Escola de pais: mudando famílias

No Seridó do Rio Grande do Norte, projeto tem ajudado a mudar vidas e fortalecer vínculos familiares

 


Falta de comida, brigas constantes entre pais e filhos, estresse, evasão escolar, esgotamento e nenhuma perspectiva na vida; enfim, cenários que até então, existiam, mas não tão evidentes no âmbito família como hoje em dia. Nesse momento é importante se perguntar: como melhorar essa situação? Talvez, a resposta seja aquela que se ouve por aí sempre: uma melhor educação dos filhos, mas por que não levar em consideração outra não tão comum: a educação para os pais.
 
Sim, pode soar estranho, mas é importante – pois não há nenhuma carga genética que ensine a ser pai ou mãe, ou o que seja certo ou errado, o que fazer ou não fazer, ou seja, é preciso aprender o que é de fato um lar e como lidar no dia a dia, mesmo em meio às tempestades da vida.

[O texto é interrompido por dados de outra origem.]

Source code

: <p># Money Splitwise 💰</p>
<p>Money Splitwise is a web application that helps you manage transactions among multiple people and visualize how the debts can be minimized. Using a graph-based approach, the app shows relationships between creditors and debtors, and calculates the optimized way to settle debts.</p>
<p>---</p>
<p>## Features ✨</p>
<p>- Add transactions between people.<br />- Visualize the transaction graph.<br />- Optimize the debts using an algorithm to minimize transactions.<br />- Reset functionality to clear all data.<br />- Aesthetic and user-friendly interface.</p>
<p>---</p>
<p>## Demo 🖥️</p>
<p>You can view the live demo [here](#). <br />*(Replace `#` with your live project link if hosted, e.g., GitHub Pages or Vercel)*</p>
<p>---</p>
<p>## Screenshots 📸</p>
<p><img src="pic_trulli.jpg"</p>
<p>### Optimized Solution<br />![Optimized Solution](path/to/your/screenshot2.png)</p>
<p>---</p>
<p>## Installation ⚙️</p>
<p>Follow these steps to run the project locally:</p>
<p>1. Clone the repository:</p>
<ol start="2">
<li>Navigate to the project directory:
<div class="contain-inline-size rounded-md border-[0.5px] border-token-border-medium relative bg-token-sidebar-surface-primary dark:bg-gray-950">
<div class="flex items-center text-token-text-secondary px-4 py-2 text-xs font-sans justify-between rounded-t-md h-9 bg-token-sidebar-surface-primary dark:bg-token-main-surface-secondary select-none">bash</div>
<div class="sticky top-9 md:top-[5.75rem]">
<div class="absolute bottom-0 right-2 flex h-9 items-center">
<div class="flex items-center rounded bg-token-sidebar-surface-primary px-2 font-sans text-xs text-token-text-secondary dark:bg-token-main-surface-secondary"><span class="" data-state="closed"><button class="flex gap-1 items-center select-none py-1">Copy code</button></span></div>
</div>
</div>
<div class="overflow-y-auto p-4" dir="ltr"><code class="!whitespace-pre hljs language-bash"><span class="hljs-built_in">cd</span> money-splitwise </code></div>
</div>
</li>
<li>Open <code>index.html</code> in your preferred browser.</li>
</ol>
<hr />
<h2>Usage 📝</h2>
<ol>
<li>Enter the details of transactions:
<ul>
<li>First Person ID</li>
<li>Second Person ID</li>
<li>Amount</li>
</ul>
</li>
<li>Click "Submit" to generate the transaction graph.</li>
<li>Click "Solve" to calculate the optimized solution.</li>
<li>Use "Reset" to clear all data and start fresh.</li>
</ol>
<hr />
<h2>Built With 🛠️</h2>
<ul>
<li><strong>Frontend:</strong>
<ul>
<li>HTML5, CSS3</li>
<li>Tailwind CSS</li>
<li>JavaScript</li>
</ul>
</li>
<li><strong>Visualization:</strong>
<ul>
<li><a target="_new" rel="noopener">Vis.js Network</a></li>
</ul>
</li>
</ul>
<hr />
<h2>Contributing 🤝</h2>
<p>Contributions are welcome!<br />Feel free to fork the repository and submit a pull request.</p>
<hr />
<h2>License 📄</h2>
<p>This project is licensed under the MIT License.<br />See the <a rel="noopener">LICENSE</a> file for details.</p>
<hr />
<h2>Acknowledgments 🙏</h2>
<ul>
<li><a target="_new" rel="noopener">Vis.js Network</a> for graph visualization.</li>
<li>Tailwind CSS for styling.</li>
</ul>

Para atender essa demanda, a Aldeias Infantis SOS Brasil oferece, desde 2017, o programa “Escola de Pais”, em Caicó, Rio Grande do Norte. A Iniciativa, que recebeu aporte da Booking este ano, expandiu sua atuação: de 47, agora participam 85 famílias.

Dois exemplos de superação e frutos desse trabalho são duas moradoras dessa região, Joelma Aparecida e Maria Raimunda. Elas contam como eram suas vidas antes e quais foram as mudanças que ocorreram após ingressaram no programa da SOS.
 
A vida em risco
A cena era inusitada, Daniele* de apenas sete anos acordava todos os dias preocupada apenas com uma coisa: esconder de sua mãe uma corda para que ela não chegasse a tirar a própria vida. Joelma, a mãe, estava sofrendo dia a dia porque a comida estava acabando dentro de sua própria casa.
 
“Um dia fiquei sabendo da Aldeias Infantis e o programa que ofereciam. Aí fui conversar com a assistente social de lá, que passou a me ajudar para que minha família conseguisse alimentação”, relembra Joelma. A organização também a encaminhou para o Centro de Referência de Assistência Social (CRAS). A partir dali ela passou a ser acompanhada por psicólogos e inserida no benefício eventual garantido por lei no município.
 
“Hoje melhorou muita coisa, depois da conversa que eu tive com a equipe do programa eu mudei meu pensamento sobre o suicídio e sei que irei conseguir mudar minha realidade daqui para frente. Também mudou bastante o relacionamento com as crianças, eu tenho dado mais atenção a elas. Estou em tratamento terapêutico”, afirma Joelma.
 
Saúde e escola
Conflitos são comuns na maioria das famílias e deveriam ser superados na base do diálogo e da tolerância, mas nem sempre é assim que as coisas acontecem. Na casa de Raimunda, por exemplo, as brigas eram constantes. “Meus filhos toda hora perguntavam se eu e meu marido não iríamos trabalhar para comprar comida. Eles choravam toda hora por conta disso e por isso brigávamos toda hora”, afirma ela.
 
Além de toda essa situação, a filha Joice* começou a apresentar desinteresse na vida escolar e seu neto Jonas* estava com um problema de saúde. “Eu precisava de orientação sobre o cuidado em casa, como lidar com minha ansiedade e também com meus filhos, por isso procurei o programa”, explica Raimunda.
 
“Desde que comecei no projeto minha filha voltou a estudar, pois recebeu orientação e meu netinho está se sentindo bem melhor e está sendo acompanhado sempre. Hoje eu falo para todo mundo ir ao programa porque ajuda mesmo”, afirma.
 

Como funciona
A Escola de Pais tem como estratégia o mapeamento de necessidades, a identificação, articulação e mobilização das famílias, no planejamento e realização de atividades formativas que oportunizem o desenvolvimento integral de famílias e nas regiões mais vulneráveis do município de Caicó, no Rio Grande do Norte. O objetivo é fortalecer durante 12 meses, vínculos familiares fragilizados na perspectiva de prevenir situações de acolhimento institucional.
 
De acordo com o gestor do programa do Rio Grande do Norte, Francisco Santiago Junior, durante o processo de visitação às famílias é possível perceber quais são as necessidades delas.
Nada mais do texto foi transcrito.